§ **ASSIGNMENT**: An exact copy of every record is the expected answer.

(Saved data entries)

┄┄┄┄┄┄┄┄┄┄┄┄┄┄┄┄┄┄┄┄

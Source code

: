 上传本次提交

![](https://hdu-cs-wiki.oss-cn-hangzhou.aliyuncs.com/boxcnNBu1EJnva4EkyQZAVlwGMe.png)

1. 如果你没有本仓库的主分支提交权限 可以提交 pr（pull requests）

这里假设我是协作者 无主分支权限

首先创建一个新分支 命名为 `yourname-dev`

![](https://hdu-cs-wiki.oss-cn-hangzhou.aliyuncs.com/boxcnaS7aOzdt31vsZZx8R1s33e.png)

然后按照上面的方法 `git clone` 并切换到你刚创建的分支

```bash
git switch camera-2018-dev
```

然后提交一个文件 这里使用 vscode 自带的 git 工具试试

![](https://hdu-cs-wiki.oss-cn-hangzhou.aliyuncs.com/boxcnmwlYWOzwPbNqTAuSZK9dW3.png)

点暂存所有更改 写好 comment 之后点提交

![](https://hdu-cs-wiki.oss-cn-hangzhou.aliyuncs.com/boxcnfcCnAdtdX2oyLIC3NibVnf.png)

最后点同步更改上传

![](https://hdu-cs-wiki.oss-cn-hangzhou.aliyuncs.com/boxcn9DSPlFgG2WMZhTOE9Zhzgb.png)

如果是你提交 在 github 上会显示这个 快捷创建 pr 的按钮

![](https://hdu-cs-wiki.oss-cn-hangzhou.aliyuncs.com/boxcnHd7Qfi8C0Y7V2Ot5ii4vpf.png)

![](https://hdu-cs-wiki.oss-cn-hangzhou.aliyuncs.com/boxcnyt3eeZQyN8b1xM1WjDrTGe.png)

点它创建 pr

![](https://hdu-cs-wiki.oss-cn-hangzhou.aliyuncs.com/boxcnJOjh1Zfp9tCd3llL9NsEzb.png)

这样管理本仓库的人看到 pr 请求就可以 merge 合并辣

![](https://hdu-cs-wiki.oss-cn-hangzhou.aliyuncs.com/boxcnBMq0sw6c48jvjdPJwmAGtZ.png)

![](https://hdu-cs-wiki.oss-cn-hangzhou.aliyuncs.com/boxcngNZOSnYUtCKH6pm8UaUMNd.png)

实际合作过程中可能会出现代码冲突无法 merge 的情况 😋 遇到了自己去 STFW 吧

┄┄┄┄┄┄┄┄┄┄┄┄┄┄┄┄┄┄┄┄

§ **TASK RESPONSE**:
Source code

: 上传本次提交

![](https://hdu-cs-wiki.oss-cn-hangzhou.aliyuncs.com/boxcnNBu1EJnva4EkyQZAVlwGMe.png)

1. 如果你没有本仓库的主分支提交权限 可以提交 pr（pull requests）

这里假设我是协作者 无主分支权限

首先创建一个新分支 命名为 `yourname-dev`

![](https://hdu-cs-wiki.oss-cn-hangzhou.aliyuncs.com/boxcnaS7aOzdt31vsZZx8R1s33e.png)

然后按照上面的方法 `git clone` 并切换到你刚创建的分支

```bash
git switch camera-2018-dev
```

然后提交一个文件 这里使用 vscode 自带的 git 工具试试

![](https://hdu-cs-wiki.oss-cn-hangzhou.aliyuncs.com/boxcnmwlYWOzwPbNqTAuSZK9dW3.png)

点暂存所有更改 写好 comment 之后点提交

![](https://hdu-cs-wiki.oss-cn-hangzhou.aliyuncs.com/boxcnfcCnAdtdX2oyLIC3NibVnf.png)

最后点同步更改上传

![](https://hdu-cs-wiki.oss-cn-hangzhou.aliyuncs.com/boxcn9DSPlFgG2WMZhTOE9Zhzgb.png)

如果是你提交 在 github 上会显示这个 快捷创建 pr 的按钮

![](https://hdu-cs-wiki.oss-cn-hangzhou.aliyuncs.com/boxcnHd7Qfi8C0Y7V2Ot5ii4vpf.png)

![](https://hdu-cs-wiki.oss-cn-hangzhou.aliyuncs.com/boxcnyt3eeZQyN8b1xM1WjDrTGe.png)

点它创建 pr

![](https://hdu-cs-wiki.oss-cn-hangzhou.aliyuncs.com/boxcnJOjh1Zfp9tCd3llL9NsEzb.png)

这样管理本仓库的人看到 pr 请求就可以 merge 合并辣

![](https://hdu-cs-wiki.oss-cn-hangzhou.aliyuncs.com/boxcnBMq0sw6c48jvjdPJwmAGtZ.png)

![](https://hdu-cs-wiki.oss-cn-hangzhou.aliyuncs.com/boxcngNZOSnYUtCKH6pm8UaUMNd.png)

实际合作过程中可能会出现代码冲突无法 merge 的情况 😋 遇到了自己去 STFW 吧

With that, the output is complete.